John Robert Hale-Monro (1 May 1902 – 9 June 1959), known as Sonnie Hale, was an English actor, screenwriter, and director.

Early life 
John Robert Hale-Monro was born in Kensington, London, the son of Belle Reynolds and actor Robert Hale. His sister, Binnie Hale, was also an actress. Hale was educated at Beaumont College.

Career 
He worked chiefly in musical and revue theatre, but also acted in several films with occasional screenwriting or directing credits. He first performed on stage at the London Pavilion in 1921 in the chorus of the revue Fun of the Fayre. A major personal investment in a show to tour the country planned for late 1939 proved financially ruinous due to the outbreak of war and the subsequent closure of most theatres. His slight acquaintance Evelyn Waugh advised him against such an investment. His reply was reported to be the sardonic "War is good for business, don't you know!"

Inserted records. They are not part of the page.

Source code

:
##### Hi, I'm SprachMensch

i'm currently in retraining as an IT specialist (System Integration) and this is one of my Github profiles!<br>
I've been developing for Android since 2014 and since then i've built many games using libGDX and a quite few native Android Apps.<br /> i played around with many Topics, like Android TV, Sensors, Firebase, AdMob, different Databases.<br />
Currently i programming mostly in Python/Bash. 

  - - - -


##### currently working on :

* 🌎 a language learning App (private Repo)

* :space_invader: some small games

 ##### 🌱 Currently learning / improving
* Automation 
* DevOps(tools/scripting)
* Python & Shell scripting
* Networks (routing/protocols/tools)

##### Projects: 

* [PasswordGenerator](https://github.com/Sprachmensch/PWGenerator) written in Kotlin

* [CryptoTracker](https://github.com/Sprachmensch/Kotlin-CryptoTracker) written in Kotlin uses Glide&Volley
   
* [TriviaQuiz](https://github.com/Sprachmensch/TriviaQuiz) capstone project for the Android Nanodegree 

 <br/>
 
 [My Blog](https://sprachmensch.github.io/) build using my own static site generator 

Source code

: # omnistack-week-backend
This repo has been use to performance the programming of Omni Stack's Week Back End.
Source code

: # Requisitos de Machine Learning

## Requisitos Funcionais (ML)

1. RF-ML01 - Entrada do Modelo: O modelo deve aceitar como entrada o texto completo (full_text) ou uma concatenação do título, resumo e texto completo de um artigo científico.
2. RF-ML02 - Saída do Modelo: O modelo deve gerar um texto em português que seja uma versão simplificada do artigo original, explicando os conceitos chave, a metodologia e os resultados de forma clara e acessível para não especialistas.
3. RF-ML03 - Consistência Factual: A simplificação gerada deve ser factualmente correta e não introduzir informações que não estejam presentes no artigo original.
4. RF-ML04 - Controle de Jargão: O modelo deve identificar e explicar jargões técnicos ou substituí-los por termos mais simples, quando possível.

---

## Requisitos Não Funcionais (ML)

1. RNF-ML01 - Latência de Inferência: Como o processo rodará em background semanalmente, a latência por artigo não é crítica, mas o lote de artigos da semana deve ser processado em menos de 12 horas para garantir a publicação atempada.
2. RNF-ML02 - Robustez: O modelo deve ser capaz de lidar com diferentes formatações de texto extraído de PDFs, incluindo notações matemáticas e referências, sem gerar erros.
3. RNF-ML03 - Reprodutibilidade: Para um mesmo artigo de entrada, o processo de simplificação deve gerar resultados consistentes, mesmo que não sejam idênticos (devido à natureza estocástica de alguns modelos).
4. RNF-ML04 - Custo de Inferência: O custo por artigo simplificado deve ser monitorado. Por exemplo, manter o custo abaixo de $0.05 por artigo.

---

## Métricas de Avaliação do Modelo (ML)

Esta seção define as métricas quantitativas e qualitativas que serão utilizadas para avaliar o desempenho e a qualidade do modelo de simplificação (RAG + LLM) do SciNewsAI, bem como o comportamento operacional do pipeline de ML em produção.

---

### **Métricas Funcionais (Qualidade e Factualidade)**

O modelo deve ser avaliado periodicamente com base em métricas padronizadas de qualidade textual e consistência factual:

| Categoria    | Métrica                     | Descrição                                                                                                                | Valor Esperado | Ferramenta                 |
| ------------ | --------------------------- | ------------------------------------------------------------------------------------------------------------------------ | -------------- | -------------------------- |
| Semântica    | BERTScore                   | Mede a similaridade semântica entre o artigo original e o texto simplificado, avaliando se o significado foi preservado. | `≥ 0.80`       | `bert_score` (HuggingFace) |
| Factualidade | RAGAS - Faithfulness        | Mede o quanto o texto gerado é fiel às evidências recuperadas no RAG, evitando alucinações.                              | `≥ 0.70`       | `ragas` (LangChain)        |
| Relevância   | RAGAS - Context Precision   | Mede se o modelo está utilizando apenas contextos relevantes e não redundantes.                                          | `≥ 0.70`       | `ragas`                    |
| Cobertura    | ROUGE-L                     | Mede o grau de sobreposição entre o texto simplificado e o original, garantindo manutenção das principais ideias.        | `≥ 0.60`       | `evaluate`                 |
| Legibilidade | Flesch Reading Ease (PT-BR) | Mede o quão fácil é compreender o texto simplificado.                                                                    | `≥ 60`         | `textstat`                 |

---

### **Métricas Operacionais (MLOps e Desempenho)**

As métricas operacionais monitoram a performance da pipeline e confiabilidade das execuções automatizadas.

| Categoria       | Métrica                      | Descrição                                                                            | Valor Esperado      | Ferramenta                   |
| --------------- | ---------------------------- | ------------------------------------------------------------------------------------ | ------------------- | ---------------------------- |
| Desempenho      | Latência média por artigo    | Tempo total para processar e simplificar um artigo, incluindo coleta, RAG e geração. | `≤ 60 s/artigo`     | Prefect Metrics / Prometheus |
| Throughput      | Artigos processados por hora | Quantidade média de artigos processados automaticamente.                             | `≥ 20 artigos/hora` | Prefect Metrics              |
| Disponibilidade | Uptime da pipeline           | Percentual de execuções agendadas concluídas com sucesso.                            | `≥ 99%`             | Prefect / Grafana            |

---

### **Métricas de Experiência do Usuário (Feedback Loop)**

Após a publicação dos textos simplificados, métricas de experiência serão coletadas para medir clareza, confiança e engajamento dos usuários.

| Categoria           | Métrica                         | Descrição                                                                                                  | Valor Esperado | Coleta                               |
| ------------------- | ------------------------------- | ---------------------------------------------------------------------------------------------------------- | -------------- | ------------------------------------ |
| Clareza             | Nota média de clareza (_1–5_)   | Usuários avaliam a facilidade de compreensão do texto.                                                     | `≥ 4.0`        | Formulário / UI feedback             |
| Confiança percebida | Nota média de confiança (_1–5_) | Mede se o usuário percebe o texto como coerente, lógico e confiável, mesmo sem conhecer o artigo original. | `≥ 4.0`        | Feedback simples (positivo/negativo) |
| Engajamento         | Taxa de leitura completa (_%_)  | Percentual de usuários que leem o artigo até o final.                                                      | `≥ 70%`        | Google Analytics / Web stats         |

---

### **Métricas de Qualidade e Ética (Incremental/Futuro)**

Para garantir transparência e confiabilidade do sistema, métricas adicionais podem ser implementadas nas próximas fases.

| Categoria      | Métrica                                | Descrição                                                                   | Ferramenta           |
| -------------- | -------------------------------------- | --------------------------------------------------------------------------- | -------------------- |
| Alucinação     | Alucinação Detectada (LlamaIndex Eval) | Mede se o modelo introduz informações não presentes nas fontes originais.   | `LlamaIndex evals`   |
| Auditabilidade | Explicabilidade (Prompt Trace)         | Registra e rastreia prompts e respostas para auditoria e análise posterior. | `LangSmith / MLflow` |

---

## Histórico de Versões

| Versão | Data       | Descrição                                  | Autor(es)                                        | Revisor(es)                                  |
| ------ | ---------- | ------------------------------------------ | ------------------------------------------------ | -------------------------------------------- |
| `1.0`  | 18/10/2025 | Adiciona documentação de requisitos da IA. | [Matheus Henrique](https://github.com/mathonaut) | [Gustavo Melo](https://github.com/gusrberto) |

Hale's play The French Mistress premiered at Wimbledon Theatre in 1955. It later enjoyed a long West End run, before being adapted into the film A French Mistress.

Personal life and death 
He was married three times, to:
 The actress Evelyn Laye (1926–1930).
 The actress and dancer Jessie Matthews (1931–1944).
 Mary Kelsey (1945–1957)

He left his first marriage to Evelyn Laye for actress Jessie Matthews, an action which led to a backlash among the British public and caused a scandal.
 
By his second marriage he had one son (died at birth) and one adopted daughter (born 1935); by his third marriage he had one son, John Robert Hale-Monro (born 1946, died 2013) and a daughter. He also had a daughter Joanna Monro (born 1956) from a subsequent relationship with the actress Frances Bennett.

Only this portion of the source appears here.